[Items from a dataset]
────────────────

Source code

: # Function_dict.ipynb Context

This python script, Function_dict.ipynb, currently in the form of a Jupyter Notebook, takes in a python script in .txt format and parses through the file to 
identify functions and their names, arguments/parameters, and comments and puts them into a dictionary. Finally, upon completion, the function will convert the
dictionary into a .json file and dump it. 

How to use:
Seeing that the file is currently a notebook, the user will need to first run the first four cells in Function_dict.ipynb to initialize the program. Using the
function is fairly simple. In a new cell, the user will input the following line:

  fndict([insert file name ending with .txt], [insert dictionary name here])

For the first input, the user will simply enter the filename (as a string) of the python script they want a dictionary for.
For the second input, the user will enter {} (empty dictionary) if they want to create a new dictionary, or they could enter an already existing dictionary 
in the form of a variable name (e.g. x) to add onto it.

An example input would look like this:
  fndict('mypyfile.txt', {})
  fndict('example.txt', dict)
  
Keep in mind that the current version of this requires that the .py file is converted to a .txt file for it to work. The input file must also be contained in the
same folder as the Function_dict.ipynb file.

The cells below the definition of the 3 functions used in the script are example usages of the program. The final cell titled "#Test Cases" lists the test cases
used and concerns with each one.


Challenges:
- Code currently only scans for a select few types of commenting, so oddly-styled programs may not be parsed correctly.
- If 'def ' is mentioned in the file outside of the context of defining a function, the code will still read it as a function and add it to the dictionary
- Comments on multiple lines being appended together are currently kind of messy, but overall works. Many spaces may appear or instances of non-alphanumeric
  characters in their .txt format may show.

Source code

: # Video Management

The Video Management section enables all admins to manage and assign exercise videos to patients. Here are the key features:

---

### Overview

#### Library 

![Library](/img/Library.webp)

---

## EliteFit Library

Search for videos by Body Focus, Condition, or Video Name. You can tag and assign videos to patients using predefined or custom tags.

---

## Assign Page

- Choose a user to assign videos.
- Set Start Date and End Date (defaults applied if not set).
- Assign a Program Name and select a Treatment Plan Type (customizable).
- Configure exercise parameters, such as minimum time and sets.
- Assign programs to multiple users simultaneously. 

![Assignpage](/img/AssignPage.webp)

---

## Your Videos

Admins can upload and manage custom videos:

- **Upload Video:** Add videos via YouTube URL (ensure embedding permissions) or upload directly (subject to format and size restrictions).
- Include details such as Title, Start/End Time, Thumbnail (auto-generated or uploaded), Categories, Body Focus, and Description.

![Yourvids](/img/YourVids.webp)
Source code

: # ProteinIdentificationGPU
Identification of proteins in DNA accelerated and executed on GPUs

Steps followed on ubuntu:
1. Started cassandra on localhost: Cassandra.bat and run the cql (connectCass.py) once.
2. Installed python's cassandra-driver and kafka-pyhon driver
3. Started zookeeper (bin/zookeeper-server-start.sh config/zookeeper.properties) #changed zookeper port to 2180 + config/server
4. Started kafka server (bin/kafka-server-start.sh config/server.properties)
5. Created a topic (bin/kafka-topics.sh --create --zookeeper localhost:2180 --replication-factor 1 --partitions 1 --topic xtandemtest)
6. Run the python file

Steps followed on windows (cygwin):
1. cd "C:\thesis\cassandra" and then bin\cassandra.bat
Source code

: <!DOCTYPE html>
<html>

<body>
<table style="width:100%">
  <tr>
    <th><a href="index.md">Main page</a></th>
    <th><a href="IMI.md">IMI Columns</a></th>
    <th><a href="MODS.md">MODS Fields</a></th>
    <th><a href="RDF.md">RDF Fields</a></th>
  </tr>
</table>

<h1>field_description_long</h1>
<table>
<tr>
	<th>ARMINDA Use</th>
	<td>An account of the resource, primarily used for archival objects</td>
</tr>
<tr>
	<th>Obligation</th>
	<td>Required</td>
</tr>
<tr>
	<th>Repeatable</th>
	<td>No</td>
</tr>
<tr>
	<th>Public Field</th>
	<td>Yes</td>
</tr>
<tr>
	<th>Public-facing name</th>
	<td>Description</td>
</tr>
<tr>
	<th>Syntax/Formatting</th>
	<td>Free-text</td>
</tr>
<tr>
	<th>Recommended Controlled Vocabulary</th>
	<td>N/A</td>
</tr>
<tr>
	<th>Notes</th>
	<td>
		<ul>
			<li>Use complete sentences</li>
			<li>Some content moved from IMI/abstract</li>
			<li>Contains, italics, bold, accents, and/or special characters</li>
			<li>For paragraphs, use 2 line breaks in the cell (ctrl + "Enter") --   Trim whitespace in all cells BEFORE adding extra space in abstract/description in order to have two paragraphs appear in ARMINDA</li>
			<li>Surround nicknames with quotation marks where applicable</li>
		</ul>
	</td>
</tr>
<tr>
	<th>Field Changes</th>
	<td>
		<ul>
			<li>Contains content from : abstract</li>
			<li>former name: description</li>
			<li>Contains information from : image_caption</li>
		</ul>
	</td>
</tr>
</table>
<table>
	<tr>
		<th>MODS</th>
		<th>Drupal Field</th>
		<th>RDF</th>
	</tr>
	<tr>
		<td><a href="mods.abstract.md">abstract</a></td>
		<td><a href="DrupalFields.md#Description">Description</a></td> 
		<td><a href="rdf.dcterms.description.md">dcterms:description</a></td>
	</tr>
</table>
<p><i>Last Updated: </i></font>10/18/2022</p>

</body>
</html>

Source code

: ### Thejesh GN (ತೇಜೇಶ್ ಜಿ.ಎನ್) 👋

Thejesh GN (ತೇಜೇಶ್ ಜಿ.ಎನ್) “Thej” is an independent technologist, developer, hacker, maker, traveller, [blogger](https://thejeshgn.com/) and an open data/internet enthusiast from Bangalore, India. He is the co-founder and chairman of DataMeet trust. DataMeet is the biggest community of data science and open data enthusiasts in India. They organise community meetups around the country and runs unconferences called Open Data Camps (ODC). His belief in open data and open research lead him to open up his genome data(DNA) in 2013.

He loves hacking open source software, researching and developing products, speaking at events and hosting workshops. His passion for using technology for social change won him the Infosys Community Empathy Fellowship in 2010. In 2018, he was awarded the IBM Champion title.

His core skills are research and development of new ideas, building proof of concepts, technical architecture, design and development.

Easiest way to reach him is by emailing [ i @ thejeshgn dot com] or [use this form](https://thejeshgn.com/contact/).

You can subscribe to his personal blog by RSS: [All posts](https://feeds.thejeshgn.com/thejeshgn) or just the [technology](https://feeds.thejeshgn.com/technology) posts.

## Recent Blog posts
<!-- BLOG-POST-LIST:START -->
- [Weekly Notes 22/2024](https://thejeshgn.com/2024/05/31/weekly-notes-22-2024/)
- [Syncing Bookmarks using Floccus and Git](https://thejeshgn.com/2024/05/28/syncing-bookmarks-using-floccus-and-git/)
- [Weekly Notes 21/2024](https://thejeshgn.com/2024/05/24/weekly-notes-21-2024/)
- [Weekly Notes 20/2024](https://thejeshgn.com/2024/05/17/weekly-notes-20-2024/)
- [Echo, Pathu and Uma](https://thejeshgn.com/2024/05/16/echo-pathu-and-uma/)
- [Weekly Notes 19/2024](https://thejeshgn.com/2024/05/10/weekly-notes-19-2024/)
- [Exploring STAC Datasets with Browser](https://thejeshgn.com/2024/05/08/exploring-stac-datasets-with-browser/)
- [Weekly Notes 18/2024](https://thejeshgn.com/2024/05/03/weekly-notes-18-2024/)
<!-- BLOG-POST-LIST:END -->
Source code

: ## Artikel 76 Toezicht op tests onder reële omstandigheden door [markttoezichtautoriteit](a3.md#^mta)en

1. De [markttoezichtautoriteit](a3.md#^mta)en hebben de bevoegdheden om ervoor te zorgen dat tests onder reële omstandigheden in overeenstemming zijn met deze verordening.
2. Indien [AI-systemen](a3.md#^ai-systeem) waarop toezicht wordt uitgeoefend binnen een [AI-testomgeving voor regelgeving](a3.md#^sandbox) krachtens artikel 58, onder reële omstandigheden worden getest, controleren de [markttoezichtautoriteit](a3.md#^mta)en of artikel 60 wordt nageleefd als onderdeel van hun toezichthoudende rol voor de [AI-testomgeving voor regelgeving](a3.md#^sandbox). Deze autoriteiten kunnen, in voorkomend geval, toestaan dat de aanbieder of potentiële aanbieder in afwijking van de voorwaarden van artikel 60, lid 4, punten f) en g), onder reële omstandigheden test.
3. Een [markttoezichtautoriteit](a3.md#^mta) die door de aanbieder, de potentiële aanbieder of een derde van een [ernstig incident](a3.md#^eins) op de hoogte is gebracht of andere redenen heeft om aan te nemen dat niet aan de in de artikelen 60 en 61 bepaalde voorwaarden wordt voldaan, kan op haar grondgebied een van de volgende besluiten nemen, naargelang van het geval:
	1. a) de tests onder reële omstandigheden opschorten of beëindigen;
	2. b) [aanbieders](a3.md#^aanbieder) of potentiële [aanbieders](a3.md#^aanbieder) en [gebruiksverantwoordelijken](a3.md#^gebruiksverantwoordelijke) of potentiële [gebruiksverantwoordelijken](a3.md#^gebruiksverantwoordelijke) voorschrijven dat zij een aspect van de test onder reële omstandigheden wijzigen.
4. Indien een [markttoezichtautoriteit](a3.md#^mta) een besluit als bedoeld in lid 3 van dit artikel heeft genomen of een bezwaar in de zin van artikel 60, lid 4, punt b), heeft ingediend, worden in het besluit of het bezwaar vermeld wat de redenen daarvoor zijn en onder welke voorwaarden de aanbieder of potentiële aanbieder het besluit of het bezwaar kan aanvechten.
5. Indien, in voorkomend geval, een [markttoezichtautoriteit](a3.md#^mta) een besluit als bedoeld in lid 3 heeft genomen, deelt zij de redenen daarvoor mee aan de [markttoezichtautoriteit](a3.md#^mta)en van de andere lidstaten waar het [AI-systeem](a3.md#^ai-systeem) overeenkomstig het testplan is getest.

────────────────

▶ TASK BRIEF:
Your answer must consist solely of the lines from the top of the entries above through the line containing "For the first", copied exactly, both ends included.

▶ OUTPUT OF THE TASK:
Source code

: # Function_dict.ipynb Context

This python script, Function_dict.ipynb, currently in the form of a Jupyter Notebook, takes in a python script in .txt format and parses through the file to 
identify functions and their names, arguments/parameters, and comments and puts them into a dictionary. Finally, upon completion, the function will convert the
dictionary into a .json file and dump it. 

How to use:
Seeing that the file is currently a notebook, the user will need to first run the first four cells in Function_dict.ipynb to initialize the program. Using the
function is fairly simple. In a new cell, the user will input the following line:

  fndict([insert file name ending with .txt], [insert dictionary name here])

For the first input, the user will simply enter the filename (as a string) of the python script they want a dictionary for.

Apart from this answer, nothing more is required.